EXTRACTED DATA:
------------------------

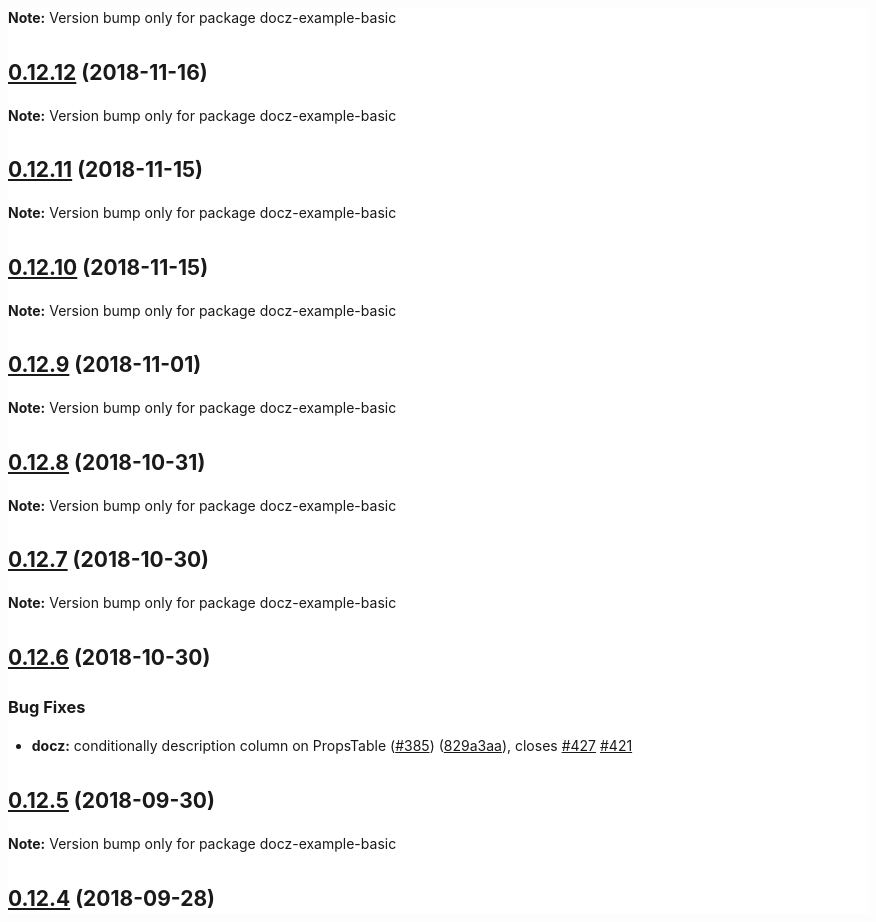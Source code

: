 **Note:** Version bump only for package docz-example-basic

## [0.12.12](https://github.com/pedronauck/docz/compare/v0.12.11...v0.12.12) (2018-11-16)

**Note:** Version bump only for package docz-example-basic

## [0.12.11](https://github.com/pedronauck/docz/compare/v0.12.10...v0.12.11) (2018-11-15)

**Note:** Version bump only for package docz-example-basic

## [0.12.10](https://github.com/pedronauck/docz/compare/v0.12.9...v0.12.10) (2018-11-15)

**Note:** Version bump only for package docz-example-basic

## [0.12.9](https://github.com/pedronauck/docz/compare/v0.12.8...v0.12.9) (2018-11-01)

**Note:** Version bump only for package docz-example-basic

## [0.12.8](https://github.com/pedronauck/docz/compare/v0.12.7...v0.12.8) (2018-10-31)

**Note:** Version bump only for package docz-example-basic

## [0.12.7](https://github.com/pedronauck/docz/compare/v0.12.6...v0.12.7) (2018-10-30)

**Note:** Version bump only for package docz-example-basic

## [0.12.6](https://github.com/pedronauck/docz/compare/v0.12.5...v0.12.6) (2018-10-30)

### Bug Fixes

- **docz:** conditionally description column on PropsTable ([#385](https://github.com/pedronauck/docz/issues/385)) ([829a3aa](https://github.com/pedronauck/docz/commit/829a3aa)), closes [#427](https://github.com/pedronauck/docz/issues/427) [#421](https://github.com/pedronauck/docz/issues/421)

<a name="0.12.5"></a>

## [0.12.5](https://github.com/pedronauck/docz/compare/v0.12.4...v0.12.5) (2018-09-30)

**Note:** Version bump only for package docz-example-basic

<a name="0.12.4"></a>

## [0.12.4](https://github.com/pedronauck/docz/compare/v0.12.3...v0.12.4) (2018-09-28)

------------------------

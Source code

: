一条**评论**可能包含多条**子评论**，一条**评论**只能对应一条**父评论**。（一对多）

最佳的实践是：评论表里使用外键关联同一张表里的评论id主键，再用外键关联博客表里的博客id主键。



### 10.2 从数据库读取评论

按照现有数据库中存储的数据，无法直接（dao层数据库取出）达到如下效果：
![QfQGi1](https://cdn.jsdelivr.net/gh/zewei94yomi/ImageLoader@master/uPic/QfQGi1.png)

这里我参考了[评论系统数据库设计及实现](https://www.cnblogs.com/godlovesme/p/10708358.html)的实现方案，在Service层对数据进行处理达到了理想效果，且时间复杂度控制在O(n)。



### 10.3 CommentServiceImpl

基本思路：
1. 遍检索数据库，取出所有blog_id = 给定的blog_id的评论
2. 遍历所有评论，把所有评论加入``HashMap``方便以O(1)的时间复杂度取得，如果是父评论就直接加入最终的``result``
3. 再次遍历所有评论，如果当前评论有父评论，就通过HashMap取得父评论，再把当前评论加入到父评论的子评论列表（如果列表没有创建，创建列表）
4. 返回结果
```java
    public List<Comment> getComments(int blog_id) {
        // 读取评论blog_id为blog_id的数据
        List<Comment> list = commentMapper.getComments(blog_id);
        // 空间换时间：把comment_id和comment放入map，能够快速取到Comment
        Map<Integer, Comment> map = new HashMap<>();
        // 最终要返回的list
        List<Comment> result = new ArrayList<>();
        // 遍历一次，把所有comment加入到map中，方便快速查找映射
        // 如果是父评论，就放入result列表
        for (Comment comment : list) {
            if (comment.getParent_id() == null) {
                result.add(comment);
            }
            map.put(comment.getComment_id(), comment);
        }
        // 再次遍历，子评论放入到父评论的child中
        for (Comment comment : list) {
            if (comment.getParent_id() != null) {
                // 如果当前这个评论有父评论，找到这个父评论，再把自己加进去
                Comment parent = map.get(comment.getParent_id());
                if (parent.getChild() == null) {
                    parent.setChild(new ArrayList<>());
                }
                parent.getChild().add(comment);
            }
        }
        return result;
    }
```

------------------------

THE TASK: What is the number of lines in the records that contain "getChild"? State that number alone.

RESPONSE TO THE TASK: 2